Manchidi, now head of corporate social investment at Investec, paid homage to all teachers countrywide on Thursday night, 18 October, at the very first “teachers’ appreciation evening” held by the School of Accounting at Nelson Mandela Metropolitan University.
The function, inspired by World Teachers’ Day earlier this month, had as its centre piece a colourful “wall” of handwritten notes of appreciation from Eastern Cape grade 11 pupils to their teachers. The evening’s purpose was to recognise the role teachers play as agents of change in society, developing future leaders who will make a meaningful contribution to the economy.
“As much as education is key to everything, teachers are key to education,” said Manchidi, the motivational speaker for the evening. “Teachers are among the most important nation builders… The country looks to you to guide people such as myself, those who hang on to hope. We need to celebrate the profession that creates other professionals.”
He encouraged teachers to teach from their hearts, not just from their books. “We might not remember what you told us but we will always remember how you made us feel.”
He said teachers were in a position to help pupils make meaningful decisions about their future careers. “Remind your learners that when it comes to making career choices, they mustn’t ask: ‘What does South Africa need?’ or ‘What does the world need?’. They should rather ask: ‘What makes me come alive?’”
The evening’s organiser Ansulene Prinsloo, an Accounting 1 lecturer, said teachers seldom got the thanks they deserved. “We rely on the hard work and dedication of all teachers, but specifically maths and accounting teachers. Without dedicated teachers, our role to develop future professional accountants would be compromised.”
She said a secondary purpose of the evening was to cement links between the School of Accounting and maths and accounting teachers from the university’s feeder schools.

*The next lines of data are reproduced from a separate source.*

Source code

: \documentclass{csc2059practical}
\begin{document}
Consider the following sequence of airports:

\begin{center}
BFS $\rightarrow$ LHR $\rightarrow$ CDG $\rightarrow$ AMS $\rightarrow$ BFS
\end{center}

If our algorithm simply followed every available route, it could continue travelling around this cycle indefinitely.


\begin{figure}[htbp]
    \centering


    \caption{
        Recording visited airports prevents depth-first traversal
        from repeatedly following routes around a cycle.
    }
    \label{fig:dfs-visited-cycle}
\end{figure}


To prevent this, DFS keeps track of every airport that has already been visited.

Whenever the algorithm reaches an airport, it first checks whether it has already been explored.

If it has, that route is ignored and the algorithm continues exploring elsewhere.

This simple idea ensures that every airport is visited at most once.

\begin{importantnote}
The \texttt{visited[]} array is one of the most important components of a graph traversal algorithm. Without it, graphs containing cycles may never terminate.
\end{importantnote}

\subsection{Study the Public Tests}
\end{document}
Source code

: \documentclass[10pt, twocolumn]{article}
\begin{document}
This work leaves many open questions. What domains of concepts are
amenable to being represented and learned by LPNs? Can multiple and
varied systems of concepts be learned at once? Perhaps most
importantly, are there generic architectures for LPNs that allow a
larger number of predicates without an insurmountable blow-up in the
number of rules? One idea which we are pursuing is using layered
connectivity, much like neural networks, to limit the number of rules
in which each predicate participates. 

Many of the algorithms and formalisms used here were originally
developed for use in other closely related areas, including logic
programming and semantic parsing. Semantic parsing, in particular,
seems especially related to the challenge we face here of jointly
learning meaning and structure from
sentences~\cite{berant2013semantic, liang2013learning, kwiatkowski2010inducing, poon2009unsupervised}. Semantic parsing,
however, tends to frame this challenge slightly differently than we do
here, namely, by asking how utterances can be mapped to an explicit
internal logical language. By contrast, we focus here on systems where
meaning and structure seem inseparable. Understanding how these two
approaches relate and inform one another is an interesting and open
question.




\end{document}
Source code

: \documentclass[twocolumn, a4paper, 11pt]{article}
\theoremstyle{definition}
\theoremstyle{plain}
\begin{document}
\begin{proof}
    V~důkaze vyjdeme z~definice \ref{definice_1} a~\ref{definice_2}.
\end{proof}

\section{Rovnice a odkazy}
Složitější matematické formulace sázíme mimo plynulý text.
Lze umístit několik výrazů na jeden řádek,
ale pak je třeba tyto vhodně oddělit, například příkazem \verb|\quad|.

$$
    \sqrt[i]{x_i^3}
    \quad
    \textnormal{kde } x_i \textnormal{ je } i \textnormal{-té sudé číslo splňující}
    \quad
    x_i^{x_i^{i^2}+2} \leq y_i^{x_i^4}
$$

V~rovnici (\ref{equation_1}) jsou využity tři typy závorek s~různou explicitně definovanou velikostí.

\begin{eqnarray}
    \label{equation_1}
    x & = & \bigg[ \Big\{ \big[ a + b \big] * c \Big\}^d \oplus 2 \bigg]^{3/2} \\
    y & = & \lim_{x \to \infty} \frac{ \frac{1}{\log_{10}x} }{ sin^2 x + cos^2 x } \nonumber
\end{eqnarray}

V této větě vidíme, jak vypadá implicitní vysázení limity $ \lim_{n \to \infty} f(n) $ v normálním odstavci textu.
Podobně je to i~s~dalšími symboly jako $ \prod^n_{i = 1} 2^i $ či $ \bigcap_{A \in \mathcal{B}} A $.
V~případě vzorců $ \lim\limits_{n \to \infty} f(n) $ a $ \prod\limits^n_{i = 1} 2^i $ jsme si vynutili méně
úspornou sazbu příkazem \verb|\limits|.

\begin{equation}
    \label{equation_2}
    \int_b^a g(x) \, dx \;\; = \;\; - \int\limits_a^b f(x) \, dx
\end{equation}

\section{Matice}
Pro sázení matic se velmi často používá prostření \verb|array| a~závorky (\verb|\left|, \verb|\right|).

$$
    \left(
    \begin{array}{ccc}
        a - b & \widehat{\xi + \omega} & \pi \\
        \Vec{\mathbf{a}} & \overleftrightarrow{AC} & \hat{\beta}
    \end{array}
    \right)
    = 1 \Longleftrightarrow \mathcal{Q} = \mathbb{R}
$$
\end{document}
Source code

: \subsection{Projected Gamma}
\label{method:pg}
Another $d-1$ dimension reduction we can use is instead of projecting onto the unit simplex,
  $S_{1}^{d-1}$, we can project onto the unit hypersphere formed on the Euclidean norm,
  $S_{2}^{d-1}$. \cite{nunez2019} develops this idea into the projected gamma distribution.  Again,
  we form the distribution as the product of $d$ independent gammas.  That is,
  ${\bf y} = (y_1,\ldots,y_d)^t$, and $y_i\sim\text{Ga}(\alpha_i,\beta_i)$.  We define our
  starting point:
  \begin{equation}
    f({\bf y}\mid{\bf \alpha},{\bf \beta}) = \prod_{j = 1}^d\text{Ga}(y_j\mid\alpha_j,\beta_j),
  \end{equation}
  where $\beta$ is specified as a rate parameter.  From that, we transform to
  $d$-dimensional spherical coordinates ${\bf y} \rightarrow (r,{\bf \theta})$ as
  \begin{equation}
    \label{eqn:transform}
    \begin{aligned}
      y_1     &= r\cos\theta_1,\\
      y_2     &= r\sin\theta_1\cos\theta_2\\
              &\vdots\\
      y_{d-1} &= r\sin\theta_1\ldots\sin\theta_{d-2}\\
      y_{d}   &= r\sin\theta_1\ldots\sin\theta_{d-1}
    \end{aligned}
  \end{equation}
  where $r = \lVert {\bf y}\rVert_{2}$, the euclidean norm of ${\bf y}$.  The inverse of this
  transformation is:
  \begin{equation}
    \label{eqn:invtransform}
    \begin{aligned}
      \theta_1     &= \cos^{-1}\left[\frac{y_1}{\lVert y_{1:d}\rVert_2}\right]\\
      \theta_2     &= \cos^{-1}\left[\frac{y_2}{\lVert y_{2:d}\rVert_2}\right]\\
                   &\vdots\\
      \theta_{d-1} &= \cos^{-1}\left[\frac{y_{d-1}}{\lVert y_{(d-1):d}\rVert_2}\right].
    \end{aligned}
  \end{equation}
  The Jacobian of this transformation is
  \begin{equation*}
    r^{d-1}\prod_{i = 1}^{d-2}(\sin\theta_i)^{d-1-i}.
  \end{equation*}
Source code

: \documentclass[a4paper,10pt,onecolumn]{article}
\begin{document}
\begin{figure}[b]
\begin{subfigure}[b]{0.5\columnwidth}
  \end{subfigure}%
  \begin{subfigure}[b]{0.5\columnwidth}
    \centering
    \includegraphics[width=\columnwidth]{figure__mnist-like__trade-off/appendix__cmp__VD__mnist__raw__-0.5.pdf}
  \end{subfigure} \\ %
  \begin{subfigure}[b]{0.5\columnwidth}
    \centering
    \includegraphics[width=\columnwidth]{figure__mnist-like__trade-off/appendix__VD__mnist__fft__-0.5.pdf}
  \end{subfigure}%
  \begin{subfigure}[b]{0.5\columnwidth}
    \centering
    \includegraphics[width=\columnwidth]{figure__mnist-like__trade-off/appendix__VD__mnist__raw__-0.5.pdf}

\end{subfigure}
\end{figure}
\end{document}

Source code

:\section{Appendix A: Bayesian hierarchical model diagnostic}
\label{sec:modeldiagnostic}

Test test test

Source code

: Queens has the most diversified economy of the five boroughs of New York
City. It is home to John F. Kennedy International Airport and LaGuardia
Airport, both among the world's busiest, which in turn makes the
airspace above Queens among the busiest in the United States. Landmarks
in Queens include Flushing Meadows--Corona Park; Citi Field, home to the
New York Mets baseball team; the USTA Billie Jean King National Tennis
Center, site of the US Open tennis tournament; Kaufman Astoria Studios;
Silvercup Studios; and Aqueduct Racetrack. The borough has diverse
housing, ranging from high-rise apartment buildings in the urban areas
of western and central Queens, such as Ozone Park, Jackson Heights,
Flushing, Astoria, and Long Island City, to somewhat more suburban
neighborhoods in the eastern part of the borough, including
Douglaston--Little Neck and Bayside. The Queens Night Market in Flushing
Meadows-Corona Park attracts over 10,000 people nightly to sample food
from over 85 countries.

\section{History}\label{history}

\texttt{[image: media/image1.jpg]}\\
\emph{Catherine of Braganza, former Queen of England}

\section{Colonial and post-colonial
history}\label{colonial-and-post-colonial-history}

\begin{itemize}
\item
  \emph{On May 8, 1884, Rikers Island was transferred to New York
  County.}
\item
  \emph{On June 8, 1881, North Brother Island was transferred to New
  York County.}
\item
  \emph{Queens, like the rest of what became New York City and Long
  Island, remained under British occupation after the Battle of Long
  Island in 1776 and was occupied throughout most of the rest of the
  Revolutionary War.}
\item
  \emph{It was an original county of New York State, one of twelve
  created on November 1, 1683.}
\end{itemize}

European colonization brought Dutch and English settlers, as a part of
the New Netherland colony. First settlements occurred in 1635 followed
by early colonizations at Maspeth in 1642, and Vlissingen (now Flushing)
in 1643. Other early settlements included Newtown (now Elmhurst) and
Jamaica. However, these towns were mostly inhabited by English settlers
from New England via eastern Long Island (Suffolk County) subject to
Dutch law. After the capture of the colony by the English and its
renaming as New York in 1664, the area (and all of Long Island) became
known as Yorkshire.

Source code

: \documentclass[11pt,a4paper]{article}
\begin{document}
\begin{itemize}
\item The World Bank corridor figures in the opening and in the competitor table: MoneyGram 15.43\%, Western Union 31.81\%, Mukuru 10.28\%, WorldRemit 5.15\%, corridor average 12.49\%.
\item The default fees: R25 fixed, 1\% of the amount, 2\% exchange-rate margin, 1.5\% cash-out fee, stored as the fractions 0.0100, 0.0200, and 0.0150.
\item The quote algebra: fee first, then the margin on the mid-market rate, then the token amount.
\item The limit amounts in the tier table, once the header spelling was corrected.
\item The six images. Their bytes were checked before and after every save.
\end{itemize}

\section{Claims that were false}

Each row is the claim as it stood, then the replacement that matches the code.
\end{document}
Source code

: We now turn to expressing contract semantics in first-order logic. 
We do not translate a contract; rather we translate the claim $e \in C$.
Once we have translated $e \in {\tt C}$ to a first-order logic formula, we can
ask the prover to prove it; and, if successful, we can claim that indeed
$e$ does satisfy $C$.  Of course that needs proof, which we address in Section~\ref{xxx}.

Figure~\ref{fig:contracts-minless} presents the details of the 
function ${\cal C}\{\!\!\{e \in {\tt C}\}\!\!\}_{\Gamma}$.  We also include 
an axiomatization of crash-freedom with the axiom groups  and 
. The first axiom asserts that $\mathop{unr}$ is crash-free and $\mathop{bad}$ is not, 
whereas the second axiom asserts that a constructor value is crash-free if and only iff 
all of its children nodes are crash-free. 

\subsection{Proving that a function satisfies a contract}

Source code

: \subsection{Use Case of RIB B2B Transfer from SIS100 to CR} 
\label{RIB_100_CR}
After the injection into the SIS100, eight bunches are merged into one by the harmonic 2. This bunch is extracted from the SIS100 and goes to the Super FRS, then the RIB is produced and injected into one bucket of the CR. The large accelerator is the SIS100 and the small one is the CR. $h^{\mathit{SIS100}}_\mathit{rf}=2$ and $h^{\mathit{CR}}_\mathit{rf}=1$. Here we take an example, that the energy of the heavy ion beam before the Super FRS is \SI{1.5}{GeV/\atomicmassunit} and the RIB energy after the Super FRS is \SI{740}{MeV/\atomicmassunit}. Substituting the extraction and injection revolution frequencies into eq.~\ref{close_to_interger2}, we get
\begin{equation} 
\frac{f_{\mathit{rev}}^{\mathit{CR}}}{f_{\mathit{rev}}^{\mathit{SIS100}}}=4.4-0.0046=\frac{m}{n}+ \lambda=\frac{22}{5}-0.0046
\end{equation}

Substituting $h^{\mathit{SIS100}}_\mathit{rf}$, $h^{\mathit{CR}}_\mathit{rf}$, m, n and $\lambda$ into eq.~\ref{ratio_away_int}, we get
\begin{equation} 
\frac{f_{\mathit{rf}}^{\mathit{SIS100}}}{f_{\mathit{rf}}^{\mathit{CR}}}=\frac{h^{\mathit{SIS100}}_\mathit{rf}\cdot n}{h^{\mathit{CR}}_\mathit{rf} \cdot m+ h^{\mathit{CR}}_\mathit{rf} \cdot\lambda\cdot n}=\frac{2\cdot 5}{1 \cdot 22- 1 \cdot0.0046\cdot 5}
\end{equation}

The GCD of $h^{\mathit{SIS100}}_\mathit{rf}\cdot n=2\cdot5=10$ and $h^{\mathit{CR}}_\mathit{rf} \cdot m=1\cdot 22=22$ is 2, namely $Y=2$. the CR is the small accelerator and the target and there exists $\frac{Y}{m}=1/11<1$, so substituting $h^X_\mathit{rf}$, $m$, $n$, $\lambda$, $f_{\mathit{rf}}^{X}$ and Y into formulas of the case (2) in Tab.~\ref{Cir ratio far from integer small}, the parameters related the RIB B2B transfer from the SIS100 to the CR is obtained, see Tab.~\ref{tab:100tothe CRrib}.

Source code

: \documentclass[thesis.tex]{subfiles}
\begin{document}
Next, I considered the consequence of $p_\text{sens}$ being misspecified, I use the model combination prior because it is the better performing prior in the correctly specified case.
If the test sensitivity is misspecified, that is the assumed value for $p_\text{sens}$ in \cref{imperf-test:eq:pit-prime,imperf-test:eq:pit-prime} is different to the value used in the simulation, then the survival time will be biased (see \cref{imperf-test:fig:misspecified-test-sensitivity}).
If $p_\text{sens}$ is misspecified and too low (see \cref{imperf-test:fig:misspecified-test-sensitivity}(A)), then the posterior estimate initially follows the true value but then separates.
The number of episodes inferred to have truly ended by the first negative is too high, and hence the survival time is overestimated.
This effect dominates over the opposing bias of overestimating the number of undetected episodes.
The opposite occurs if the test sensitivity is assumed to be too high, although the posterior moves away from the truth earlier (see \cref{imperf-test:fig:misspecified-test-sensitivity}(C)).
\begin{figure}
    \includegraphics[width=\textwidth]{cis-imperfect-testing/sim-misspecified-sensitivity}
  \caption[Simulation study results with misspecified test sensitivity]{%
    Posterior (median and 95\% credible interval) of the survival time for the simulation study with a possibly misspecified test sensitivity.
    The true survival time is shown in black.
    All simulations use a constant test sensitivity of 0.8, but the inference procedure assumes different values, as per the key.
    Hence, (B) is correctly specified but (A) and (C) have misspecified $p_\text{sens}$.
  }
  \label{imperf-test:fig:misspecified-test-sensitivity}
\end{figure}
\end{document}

Commenting on the evening, Woodridge teacher Lisa O’Grady said: “Sometimes you need someone from outside to remind you that you do make a difference.”
Lindelwa Ngqina, a teacher from Ethembeni Enrichment Centre, said the evening was “so interesting and motivating”. “Teachers need such motivation. Sometimes we take strain and feel like giving up.” Her colleague Ntomboxolo Kula said the wall of notes from pupils to teachers was a reminder of the impact teachers make on their learners. “You are not just a teacher, you are a social worker, mother and friend.”
Masiphathisane High School teacher Nosipho Ralane said words could not express how she felt about the thank you notes from pupils. “To hear, in your absence, that they appreciate you – I am so excited and so happy.”